### Your task
In the entries below, find the string "cite" and return each line holding it.
----- Data under study
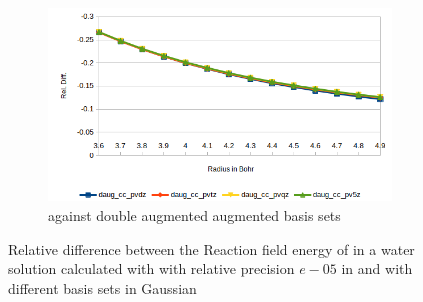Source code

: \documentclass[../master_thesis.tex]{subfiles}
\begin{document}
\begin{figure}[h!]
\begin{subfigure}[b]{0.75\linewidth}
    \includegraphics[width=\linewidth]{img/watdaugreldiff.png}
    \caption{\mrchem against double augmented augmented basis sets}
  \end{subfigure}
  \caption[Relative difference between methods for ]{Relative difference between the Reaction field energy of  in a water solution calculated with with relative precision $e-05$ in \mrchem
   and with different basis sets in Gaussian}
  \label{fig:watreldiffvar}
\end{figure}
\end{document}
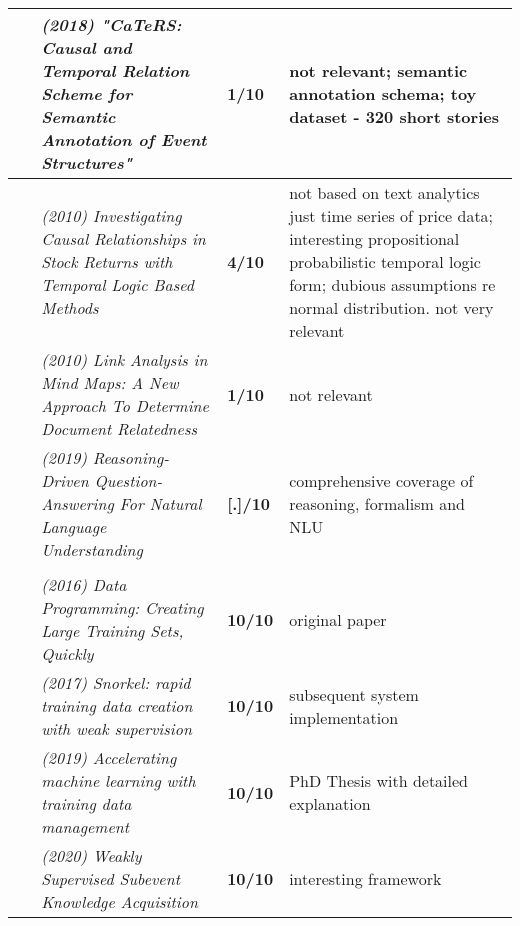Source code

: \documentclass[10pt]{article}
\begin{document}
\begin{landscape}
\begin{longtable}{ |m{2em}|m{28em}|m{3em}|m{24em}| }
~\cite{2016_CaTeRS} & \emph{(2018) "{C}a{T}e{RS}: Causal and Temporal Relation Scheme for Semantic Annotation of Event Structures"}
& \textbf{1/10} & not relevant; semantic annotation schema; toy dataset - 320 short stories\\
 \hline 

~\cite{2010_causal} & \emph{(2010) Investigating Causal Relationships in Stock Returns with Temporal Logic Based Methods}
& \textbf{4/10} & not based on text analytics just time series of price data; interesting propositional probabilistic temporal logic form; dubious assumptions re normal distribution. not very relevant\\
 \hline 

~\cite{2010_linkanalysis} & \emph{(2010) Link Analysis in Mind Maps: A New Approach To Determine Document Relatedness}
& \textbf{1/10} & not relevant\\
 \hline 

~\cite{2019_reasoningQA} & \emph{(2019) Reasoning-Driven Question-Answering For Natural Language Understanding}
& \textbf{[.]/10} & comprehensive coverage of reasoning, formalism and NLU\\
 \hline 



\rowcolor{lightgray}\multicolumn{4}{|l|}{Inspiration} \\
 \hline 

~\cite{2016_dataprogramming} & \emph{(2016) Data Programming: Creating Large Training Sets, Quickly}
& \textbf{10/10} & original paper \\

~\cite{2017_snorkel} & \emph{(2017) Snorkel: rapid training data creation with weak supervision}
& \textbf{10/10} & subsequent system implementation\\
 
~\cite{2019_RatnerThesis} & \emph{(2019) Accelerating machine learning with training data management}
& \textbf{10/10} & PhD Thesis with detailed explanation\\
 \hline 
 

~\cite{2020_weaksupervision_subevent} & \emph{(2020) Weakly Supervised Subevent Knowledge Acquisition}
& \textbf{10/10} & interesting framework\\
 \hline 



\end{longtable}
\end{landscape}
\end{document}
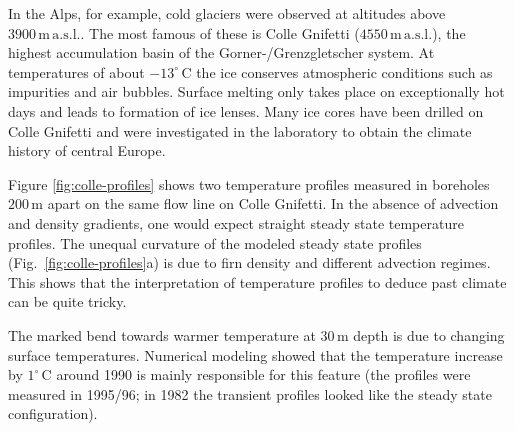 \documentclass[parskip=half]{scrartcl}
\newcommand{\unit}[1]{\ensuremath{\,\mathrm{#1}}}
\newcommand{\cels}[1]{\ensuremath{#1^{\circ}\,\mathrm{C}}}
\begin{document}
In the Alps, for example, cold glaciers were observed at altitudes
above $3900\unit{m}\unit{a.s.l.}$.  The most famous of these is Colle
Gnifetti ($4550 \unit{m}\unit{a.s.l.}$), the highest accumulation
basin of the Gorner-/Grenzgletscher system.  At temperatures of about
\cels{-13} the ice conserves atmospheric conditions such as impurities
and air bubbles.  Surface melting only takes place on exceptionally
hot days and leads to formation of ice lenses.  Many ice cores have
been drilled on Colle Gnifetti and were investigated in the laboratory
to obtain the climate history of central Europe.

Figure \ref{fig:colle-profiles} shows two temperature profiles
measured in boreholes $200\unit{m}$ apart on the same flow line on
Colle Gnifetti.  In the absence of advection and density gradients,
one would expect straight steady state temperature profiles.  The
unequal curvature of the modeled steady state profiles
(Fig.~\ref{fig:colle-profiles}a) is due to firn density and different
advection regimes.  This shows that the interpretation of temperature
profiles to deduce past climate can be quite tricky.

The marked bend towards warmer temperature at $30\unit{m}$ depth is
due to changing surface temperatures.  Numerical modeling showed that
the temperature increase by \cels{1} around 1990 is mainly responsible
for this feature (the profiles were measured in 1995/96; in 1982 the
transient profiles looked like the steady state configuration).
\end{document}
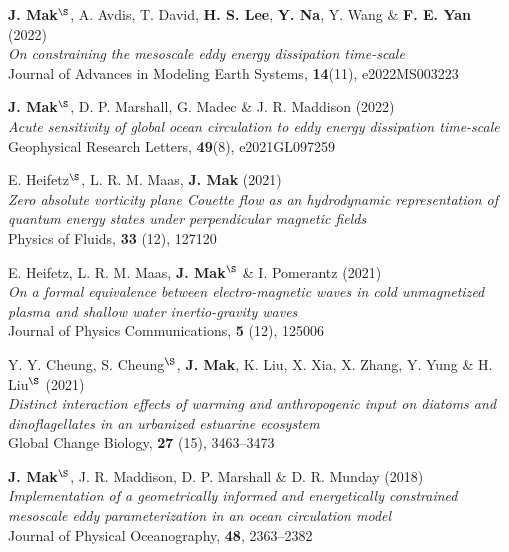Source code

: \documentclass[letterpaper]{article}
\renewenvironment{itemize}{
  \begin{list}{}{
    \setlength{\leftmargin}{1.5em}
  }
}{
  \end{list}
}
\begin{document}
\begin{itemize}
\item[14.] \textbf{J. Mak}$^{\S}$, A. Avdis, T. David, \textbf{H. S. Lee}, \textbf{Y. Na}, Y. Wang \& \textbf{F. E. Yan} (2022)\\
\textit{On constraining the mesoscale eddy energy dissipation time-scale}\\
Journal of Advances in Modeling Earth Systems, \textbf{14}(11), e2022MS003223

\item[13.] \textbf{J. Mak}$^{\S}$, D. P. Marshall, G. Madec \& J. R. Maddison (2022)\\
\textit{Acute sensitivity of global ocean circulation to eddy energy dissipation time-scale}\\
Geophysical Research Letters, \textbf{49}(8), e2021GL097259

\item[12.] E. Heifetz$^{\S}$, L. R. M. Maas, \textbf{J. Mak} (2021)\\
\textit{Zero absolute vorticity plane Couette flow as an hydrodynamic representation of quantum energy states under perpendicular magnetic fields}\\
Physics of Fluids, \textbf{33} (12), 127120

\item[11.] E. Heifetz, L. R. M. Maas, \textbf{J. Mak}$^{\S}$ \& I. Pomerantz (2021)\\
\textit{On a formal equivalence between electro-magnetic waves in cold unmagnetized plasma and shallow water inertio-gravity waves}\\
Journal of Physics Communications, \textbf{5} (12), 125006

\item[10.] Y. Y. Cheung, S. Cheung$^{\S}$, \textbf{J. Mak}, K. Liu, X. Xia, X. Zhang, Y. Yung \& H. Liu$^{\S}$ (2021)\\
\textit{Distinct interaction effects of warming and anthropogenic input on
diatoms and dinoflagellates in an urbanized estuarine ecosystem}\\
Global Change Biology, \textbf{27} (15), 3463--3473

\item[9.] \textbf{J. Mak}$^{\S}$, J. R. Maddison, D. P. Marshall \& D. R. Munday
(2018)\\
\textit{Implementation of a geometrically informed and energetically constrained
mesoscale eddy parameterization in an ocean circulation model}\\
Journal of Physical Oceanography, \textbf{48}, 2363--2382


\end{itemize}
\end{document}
----------
### Output of the task
~\cite{2016_CaTeRS} & \emph{(2018) "{C}a{T}e{RS}: Causal and Temporal Relation Scheme for Semantic Annotation of Event Structures"}
~\cite{2010_causal} & \emph{(2010) Investigating Causal Relationships in Stock Returns with Temporal Logic Based Methods}
~\cite{2010_linkanalysis} & \emph{(2010) Link Analysis in Mind Maps: A New Approach To Determine Document Relatedness}
~\cite{2019_reasoningQA} & \emph{(2019) Reasoning-Driven Question-Answering For Natural Language Understanding}
~\cite{2016_dataprogramming} & \emph{(2016) Data Programming: Creating Large Training Sets, Quickly}
~\cite{2017_snorkel} & \emph{(2017) Snorkel: rapid training data creation with weak supervision}
~\cite{2019_RatnerThesis} & \emph{(2019) Accelerating machine learning with training data management}
~\cite{2020_weaksupervision_subevent} & \emph{(2020) Weakly Supervised Subevent Knowledge Acquisition}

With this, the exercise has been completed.